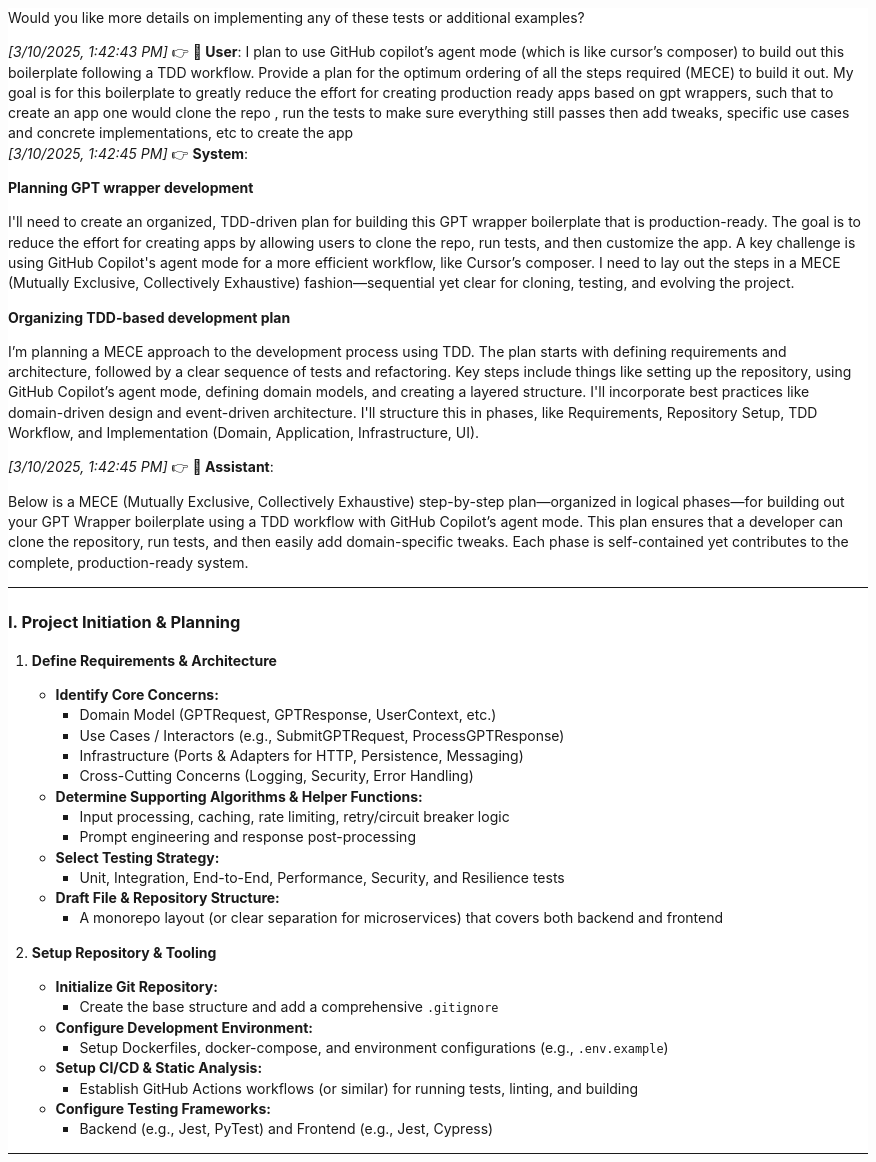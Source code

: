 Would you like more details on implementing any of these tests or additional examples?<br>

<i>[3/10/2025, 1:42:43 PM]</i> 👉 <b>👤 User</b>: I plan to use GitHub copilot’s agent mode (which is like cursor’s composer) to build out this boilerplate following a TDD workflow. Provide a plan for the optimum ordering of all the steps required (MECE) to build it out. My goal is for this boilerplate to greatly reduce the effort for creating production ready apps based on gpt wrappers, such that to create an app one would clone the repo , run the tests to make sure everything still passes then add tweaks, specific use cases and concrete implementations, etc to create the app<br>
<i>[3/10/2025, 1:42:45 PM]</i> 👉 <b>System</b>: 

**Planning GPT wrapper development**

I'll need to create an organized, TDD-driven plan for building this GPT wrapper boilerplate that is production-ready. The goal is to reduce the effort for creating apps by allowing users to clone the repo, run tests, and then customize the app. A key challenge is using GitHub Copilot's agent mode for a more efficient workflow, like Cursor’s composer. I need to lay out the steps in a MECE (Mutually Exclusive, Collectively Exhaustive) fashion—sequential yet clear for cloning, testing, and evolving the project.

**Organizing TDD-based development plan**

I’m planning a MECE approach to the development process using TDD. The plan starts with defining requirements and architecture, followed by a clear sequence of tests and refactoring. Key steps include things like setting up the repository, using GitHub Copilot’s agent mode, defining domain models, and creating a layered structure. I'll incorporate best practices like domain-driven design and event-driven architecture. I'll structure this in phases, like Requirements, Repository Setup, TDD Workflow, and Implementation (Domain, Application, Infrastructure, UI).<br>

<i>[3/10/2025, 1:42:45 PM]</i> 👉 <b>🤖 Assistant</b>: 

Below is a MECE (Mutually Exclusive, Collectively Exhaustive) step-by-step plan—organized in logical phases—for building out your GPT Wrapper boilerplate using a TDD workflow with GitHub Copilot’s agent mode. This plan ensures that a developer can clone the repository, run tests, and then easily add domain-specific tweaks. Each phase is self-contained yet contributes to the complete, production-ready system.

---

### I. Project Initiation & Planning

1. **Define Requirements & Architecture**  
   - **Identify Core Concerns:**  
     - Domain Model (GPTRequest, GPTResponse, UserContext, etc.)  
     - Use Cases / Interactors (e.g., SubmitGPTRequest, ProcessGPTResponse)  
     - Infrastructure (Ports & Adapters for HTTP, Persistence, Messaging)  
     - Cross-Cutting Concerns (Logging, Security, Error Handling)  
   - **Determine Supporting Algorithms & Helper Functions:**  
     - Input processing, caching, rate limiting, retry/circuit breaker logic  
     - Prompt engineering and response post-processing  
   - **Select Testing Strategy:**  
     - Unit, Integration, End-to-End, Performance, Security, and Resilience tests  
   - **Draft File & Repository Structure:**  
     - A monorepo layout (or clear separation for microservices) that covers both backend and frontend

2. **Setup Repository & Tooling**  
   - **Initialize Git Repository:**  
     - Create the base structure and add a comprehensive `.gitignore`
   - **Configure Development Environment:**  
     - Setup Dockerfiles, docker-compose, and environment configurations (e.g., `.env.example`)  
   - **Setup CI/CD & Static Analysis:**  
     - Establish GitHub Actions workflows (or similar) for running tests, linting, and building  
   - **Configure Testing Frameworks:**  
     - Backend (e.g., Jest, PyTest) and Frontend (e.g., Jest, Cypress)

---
◆ ◆ ◆ ◆ ◆
TASK REQUIREMENTS:
Apart from the pictures, restate all of the listing above exactly.

RESULT OF THE TASK:
Source code

: Would you like more details on implementing any of these tests or additional examples?<br>

<i>[3/10/2025, 1:42:43 PM]</i> 👉 <b>👤 User</b>: I plan to use GitHub copilot’s agent mode (which is like cursor’s composer) to build out this boilerplate following a TDD workflow. Provide a plan for the optimum ordering of all the steps required (MECE) to build it out. My goal is for this boilerplate to greatly reduce the effort for creating production ready apps based on gpt wrappers, such that to create an app one would clone the repo , run the tests to make sure everything still passes then add tweaks, specific use cases and concrete implementations, etc to create the app<br>
<i>[3/10/2025, 1:42:45 PM]</i> 👉 <b>System</b>: 

**Planning GPT wrapper development**

I'll need to create an organized, TDD-driven plan for building this GPT wrapper boilerplate that is production-ready. The goal is to reduce the effort for creating apps by allowing users to clone the repo, run tests, and then customize the app. A key challenge is using GitHub Copilot's agent mode for a more efficient workflow, like Cursor’s composer. I need to lay out the steps in a MECE (Mutually Exclusive, Collectively Exhaustive) fashion—sequential yet clear for cloning, testing, and evolving the project.

**Organizing TDD-based development plan**

I’m planning a MECE approach to the development process using TDD. The plan starts with defining requirements and architecture, followed by a clear sequence of tests and refactoring. Key steps include things like setting up the repository, using GitHub Copilot’s agent mode, defining domain models, and creating a layered structure. I'll incorporate best practices like domain-driven design and event-driven architecture. I'll structure this in phases, like Requirements, Repository Setup, TDD Workflow, and Implementation (Domain, Application, Infrastructure, UI).<br>

<i>[3/10/2025, 1:42:45 PM]</i> 👉 <b>🤖 Assistant</b>: 

Below is a MECE (Mutually Exclusive, Collectively Exhaustive) step-by-step plan—organized in logical phases—for building out your GPT Wrapper boilerplate using a TDD workflow with GitHub Copilot’s agent mode. This plan ensures that a developer can clone the repository, run tests, and then easily add domain-specific tweaks. Each phase is self-contained yet contributes to the complete, production-ready system.

---

### I. Project Initiation & Planning

1. **Define Requirements & Architecture**  
   - **Identify Core Concerns:**  
     - Domain Model (GPTRequest, GPTResponse, UserContext, etc.)  
     - Use Cases / Interactors (e.g., SubmitGPTRequest, ProcessGPTResponse)  
     - Infrastructure (Ports & Adapters for HTTP, Persistence, Messaging)  
     - Cross-Cutting Concerns (Logging, Security, Error Handling)  
   - **Determine Supporting Algorithms & Helper Functions:**  
     - Input processing, caching, rate limiting, retry/circuit breaker logic  
     - Prompt engineering and response post-processing  
   - **Select Testing Strategy:**  
     - Unit, Integration, End-to-End, Performance, Security, and Resilience tests  
   - **Draft File & Repository Structure:**  
     - A monorepo layout (or clear separation for microservices) that covers both backend and frontend

2. **Setup Repository & Tooling**  
   - **Initialize Git Repository:**  
     - Create the base structure and add a comprehensive `.gitignore`
   - **Configure Development Environment:**  
     - Setup Dockerfiles, docker-compose, and environment configurations (e.g., `.env.example`)  
   - **Setup CI/CD & Static Analysis:**  
     - Establish GitHub Actions workflows (or similar) for running tests, linting, and building  
   - **Configure Testing Frameworks:**  
     - Backend (e.g., Jest, PyTest) and Frontend (e.g., Jest, Cypress)

---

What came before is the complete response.